All of this was seated in an era which began in Western Europe with theories of philosophical and scientific luminaries the likes of (DesCartes, 1633 and Issac Newton, 1688, respectively),who  gave the human mind preeminent status over the rest of the body.  This glorification of human reason,which would in hindsight have its own set of limitations, allowed for fresh breezes to blow through the unyielding and sometimes suffocating interpretation of scripture and tradition. 
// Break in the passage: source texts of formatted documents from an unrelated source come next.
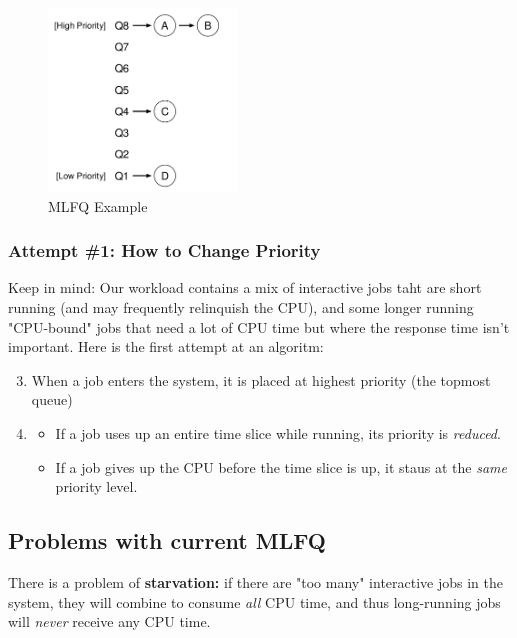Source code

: \begin{figure}[h!]
    \begin{center}
        \includegraphics[width=5cm]{img/81.png}
        \caption{MLFQ Example}
    \end{center}
\end{figure}

\subsubsection{Attempt \#1: How to Change Priority}

Keep in mind: Our workload contains a mix of interactive jobs taht are short
running (and may frequently relinquish the CPU), and some longer running
"CPU-bound" jobs that need a lot of CPU time but where the response time
isn't important. Here is the first attempt at an algoritm:

\begin{enumerate}
        \setcounter{enumi}{2}
    \item When a job enters the system, it is placed at highest
        priority (the topmost queue)
    \item 
        \begin{itemize}
            \item If a job uses up an entire time slice while running, 
                its priority is \textit{reduced}.
            \item If a job gives up the CPU before the time slice is up,
                it staus at the \textit{same} priority level.
        \end{itemize}
\end{enumerate}

\subsection{Problems with current MLFQ}

There is a problem of \textbf{starvation:} if there are "too many" interactive
jobs in the system, they will combine to consume \textit{all} CPU time, and
thus long-running jobs will \textit{never} receive any CPU time.\\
While hotly contested, many theologians and parishioners began to believe that the meaning in Christianity should be focused more on this life and less on the here after.  It is what Jesus said and did that were paramount, not who he was or wasn’t.  These faithful did not consider themselves to be blasphemers or even heretics.  They simply felt that this was the natural and logical progression of Christian faith, whose seeds of dissent were planted at the time of the Reformation (1517) and were borne from the much rockier soil of turbulent Jerusalem.    

William Ellery Channing, educated in the Congregational spirit at Harvard, became the foremost Unitarian preacher in the U.S. during this time of widening and shifting viewpoints. Channing extolled the possibility for revelation through reason rather than solely from scripture.  Noting in his sermons, “Unitarian Christianity” (1819) and “Likeness to God”, we could choose to reject the notion of divine election put forth by the Calvinists or the idea of human nature coming from a state of total depravity, and instead believe in human goodness and human potential.

“We do then, with all earnestness, though without reproaching our brethren, protest against the irrational and unscriptural doctrine of the Trinity…to us, as to the Apostle and primitive Christians, there is one God, ever the Father.  With Jesus, we worship the Father, as the only living and true God.  We are astonished that any man (person) can read the New Testament and avoid the conviction, that the Father alone is God.”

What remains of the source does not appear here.